Coercion, resistance

Running through Esther’s testimony are painful reminders that some Jewish functionaries held privileged positions and performed tasks that, one way or another, helped the Nazis achieve their goals. The anguish and complexity of that history is given voice through Esther, who, for example, refuses to pass judgment on Mordechai Chaim Rumkowski, the Polish-Jewish businessman whom the Nazis appointed Judenälteste, the “Elder of the Jews,” and thereby made him responsible for implementing German policies and maintaining order in the ghetto. 

“History can judge this,” Esther said. “I will not say what was right and what was wrong. There [were] a lot of abuses and a lot of things that shouldn’t have happened, but as you say, it is self-preservation. I am not going into psychology right now. … I don’t want to be the judge of all this.”

At the same time, Esther states that her fellow ghetto doctors neither abused their patients nor collaborated with the Germans.

“Perhaps she was not aware or no longer recalls, but there were ghetto doctors who, under coercion, assisted Nazis in mass murder,” Siegel said.

Nazi officials required Jewish doctors to perform medical examinations on people on deportation lists to determine whether they would be sent to either a forced labor camp or Chelmno, an extermination camp located about 30 miles northwest of Lodz, she explained. She pointed to the former Lodz Ghetto doctor Arnold Mostowicz, whose memoir addresses this dilemma. Further emphasizing the power imbalance, Siegel said that Mostowicz “and the other doctors who were coerced into carrying out this process, had to decide who would be exempt from the transports, and in doing so, they had to determine who would live and who would die.”

In her testimony, Esther discusses an act of resistance she took to protect her patients from the Nazis. She kept two sets of records: one that recorded patients’ actual condition, which she kept hidden, and another that concealed the degree of their illness, which she would provide to a German doctor who oversaw her work.   

“The majority had TB [tuberculosis] and I didn’t know if he should know it,” Esther said.

The deception potentially saved people’s lives because German health officials may have dispatched tuberculosis patients to their deaths, Siegel noted.

Liberation

Esther’s incarceration at Guben ended in February 1945 when the camp was evacuated as the Red Army drove deeper into Germany. She was transferred in an uncovered truck through snow and freezing cold to the Bergen-Belsen concentration camp in northern Germany, where she was assigned to medical work. She fell ill with typhus about two weeks after her arrival and was still recovering when the British army liberated the camp on April 15, 1945.

After her liberation, Esther was moved to a displaced-persons camp in nearby army barracks. Once her health was restored, she tended to her fellow survivors’ medical needs.
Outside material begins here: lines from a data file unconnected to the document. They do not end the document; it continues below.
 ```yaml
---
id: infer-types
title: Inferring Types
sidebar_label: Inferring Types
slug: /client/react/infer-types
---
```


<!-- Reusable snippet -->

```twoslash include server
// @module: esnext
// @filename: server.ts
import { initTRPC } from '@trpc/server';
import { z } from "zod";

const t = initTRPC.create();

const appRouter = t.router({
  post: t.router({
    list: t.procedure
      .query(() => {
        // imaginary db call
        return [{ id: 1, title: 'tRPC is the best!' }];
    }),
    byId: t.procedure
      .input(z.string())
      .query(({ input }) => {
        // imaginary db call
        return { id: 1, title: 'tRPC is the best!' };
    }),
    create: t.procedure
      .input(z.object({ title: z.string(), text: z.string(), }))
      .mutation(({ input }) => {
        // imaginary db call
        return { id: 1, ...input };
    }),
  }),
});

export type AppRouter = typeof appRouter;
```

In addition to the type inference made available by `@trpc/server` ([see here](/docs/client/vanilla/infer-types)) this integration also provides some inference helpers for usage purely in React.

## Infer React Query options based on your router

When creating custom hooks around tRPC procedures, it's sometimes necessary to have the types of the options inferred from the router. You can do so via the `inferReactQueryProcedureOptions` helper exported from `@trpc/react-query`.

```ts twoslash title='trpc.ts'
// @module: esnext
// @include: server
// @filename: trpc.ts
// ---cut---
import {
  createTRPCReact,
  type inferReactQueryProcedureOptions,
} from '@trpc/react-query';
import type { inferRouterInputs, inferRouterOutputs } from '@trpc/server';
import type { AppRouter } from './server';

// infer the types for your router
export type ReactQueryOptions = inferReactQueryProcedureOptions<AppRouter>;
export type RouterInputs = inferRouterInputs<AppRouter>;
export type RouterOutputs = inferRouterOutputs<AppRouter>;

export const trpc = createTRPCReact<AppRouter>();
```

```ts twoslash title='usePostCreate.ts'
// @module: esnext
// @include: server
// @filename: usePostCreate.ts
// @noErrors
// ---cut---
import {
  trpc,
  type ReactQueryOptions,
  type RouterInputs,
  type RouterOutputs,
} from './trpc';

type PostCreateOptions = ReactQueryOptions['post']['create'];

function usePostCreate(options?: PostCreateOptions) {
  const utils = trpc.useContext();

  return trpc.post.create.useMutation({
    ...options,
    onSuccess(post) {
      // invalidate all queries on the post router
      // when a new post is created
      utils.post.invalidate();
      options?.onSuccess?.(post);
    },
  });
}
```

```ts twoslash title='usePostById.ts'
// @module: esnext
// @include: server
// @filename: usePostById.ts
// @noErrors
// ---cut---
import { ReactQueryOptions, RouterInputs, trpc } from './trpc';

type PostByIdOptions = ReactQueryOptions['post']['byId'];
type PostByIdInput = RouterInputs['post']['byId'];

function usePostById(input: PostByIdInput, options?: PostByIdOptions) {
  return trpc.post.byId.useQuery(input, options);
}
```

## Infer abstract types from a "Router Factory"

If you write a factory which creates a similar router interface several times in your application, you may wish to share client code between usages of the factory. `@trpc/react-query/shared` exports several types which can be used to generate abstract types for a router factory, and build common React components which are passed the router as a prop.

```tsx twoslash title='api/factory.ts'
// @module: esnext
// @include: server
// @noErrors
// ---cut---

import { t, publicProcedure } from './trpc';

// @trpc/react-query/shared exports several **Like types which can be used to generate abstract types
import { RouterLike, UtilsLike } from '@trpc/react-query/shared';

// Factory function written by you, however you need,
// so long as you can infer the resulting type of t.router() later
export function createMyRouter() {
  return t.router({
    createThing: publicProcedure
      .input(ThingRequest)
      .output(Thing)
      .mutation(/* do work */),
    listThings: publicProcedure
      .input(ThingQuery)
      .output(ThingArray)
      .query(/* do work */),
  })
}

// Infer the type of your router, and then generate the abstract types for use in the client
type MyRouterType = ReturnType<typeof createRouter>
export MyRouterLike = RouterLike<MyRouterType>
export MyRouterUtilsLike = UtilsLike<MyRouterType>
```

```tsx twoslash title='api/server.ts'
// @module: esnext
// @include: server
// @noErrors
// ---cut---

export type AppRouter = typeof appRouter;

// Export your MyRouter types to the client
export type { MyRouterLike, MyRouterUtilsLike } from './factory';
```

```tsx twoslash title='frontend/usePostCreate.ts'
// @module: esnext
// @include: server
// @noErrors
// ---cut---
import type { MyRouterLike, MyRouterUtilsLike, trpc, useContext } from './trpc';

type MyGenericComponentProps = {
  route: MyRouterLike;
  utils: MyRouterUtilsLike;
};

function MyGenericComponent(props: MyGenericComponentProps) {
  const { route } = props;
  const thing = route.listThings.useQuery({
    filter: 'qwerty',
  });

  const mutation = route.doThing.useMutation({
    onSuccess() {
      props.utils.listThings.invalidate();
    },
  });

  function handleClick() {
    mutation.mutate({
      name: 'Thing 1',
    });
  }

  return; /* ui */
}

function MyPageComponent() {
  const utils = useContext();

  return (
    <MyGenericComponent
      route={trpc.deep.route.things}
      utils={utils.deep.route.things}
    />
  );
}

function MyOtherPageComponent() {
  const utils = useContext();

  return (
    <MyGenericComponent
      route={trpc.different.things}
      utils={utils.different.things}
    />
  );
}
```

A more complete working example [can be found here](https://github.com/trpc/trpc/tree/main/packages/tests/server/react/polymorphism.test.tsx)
Unwilling to return to Poland, she volunteered to join a group of displaced persons traveling to Sweden for rehabilitation, according to her testimony.  

Esther continued treating her fellow displaced persons in Sweden. A Jewish doctor in Stockholm invited her to work in his forensic medicine lab. She began a correspondence with her late husband’s best friend, who lived in New York City and had lost his family in the Lodz ghetto. He visited her in Sweden and they were married soon after. In May 1947, Esther joined him in New York, where she learned English and established a medical practice in pediatrics.

She recorded her testimony on Oct. 9, 1991 at the Museum of Jewish Heritage in New York City.

“I know, not too many, but I know some survivors who want to forget the whole story, and they say, “I don’t want to think of it. I’ve had enough,’” she said. “I have the opposite compulsion.”

She explained that many survivors were nearing the end of their lives and that it was important to share their experiences for posterity for their children and grandchildren. 

“They should not try to forget,” she said of her fellow survivors. “They should remember.”